Based on the comprehensive analysis, the mean digital literacy score for the urban population (0.477) is higher than that of the rural population (0.338). The t-test results indicate a t-statistic of 4.263 and a p-value much less than 0.05, demonstrating that the difference in digital literacy between urban and rural populations is statistically significant. This implies that the digital information literacy of the urban population is significantly higher than that of the rural population.
Discussion
Based on the results of the feature importance analysis, this study identified four dimensions that can predict the digital information literacy levels of the elderly: demographic factors, relational support factors, personal technology usage ability factors, and social digital environment factors. These dimensions are of great value in predicting the factors influencing digital information literacy among the elderly. This study was conducted to predict the digital information literacy of older adults in the current context, as many elderlies are keeping pace with technological developments amidst the acceleration of digital transformation. In particular, this study utilizes public data and machine learning, which have not been commonly used in previous digital information literacy research, to establish a predictive model of digital information literacy and perform related analyses. In this study, 15 variables that are significant in predicting digital information literacy among older adults were derived, which can be categorized into (1) demographic perspectives (ADQ1, ADQ9, ADQ3, ADQ4), (2) relational support perspective (Q15A2, Q15A6), (3) personal technology usage ability perspective (Q5A6, Q5A7, Q5A1, Q4A5, Q5A4), and (4) social digital environment perspective (Q21CB4, Q21CA3, Q21CC4, Q21CA4).

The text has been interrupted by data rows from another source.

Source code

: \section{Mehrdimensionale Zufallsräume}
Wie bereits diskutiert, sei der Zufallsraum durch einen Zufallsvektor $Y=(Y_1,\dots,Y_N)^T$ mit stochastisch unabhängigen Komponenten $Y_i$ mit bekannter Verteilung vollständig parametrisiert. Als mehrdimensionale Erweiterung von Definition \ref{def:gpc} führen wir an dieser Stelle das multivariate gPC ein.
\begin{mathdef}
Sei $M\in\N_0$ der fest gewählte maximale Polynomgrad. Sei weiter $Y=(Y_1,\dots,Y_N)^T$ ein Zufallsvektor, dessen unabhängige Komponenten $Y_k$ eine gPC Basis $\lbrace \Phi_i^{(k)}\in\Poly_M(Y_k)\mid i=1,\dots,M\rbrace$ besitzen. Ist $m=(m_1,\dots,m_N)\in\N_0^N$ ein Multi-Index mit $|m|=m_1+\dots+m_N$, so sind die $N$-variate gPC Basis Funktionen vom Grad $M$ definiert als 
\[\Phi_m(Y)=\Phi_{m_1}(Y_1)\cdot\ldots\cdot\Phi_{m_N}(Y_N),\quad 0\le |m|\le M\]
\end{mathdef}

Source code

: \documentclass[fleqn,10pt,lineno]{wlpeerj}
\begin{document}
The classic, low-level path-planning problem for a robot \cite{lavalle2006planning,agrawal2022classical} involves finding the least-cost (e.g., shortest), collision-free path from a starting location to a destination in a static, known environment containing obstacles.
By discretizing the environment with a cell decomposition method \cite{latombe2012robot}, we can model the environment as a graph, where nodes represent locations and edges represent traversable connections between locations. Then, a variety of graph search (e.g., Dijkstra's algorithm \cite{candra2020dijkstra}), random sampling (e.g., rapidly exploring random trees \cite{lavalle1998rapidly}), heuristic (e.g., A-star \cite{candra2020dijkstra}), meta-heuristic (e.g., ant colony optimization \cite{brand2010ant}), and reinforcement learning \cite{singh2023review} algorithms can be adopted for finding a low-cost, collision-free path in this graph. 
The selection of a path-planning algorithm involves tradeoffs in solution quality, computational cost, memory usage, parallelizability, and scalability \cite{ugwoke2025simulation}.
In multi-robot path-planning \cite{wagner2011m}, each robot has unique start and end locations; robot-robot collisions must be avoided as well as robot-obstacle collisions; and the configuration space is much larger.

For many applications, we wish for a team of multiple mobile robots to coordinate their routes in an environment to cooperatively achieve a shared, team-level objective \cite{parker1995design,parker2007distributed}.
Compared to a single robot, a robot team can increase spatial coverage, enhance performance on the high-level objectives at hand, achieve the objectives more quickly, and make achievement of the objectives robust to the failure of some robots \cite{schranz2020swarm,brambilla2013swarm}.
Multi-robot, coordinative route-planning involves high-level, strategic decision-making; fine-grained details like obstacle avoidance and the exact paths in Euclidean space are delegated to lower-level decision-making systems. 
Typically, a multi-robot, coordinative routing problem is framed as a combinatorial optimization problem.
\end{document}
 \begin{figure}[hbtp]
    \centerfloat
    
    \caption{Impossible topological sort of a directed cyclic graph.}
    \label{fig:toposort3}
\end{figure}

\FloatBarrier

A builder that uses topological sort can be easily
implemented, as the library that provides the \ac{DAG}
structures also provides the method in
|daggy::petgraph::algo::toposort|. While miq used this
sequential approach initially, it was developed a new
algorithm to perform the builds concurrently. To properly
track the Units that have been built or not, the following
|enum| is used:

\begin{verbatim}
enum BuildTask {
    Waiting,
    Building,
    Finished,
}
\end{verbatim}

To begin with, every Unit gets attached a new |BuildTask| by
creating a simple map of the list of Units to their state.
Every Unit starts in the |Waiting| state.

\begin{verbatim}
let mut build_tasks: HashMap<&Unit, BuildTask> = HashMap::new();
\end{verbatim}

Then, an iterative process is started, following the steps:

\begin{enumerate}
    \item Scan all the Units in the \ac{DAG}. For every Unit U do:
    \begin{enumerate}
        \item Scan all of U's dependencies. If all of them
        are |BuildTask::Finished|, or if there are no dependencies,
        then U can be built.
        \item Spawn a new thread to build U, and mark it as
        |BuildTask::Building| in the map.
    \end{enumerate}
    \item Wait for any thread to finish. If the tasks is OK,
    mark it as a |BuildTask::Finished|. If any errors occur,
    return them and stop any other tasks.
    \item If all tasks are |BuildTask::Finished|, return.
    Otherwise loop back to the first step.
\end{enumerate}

The importance of these four perspectives for predicting the digital information literacy of the elderly will be discussed in the following text.
Firstly, the discussion of digital information literacy has largely focused on demographic factors such as age, income, occupation, and education. Research has shown that with increasing age, individual perceptual functions and cognitive abilities may decline, thereby affecting the ability of the elderly to use ICT.41,42 In contrast, older adults with higher-income levels usually have better living condition and better quality of life tend to use the internet for communication more frequently, thereby accessing more information technology resources.43,44 Moreover, the professional environment's demands for technology directly influence the digital information literacy levels of individuals in various occupational categories, with those working in information technology-related jobs usually having a higher level of technical proficiency and information processing capability compared with people in other professions. 15 The education level is directly linked to an individual's ability to acquire and utilize Internet-based ICT, with higher-educated individuals often possessing higher digital information literacy. 45 Therefore, age, income, occupation, and education are considered to be the main influencing factors in predicting the digital information literacy of the elderly, and this argument may have been reflected in the results of this study.
Secondly, relationship support is also an important influencing factor in predicting the digital information literacy of the elderly. When the elderly encounter issues using digital technology and can obtain assistance from others, this immediate problem resolution significantly improves their motivation to learn and use Internet technology.46,47 Compared with older adults who cannot obtain technical help, those who receive support show higher digital capabilities. 48 When the elderly face problems using information technology, they typically first seek help from family and friends to overcome technical barriers. This assistance not only resolves the difficulties they encounter in meeting digital needs but also further enhances their digital literacy.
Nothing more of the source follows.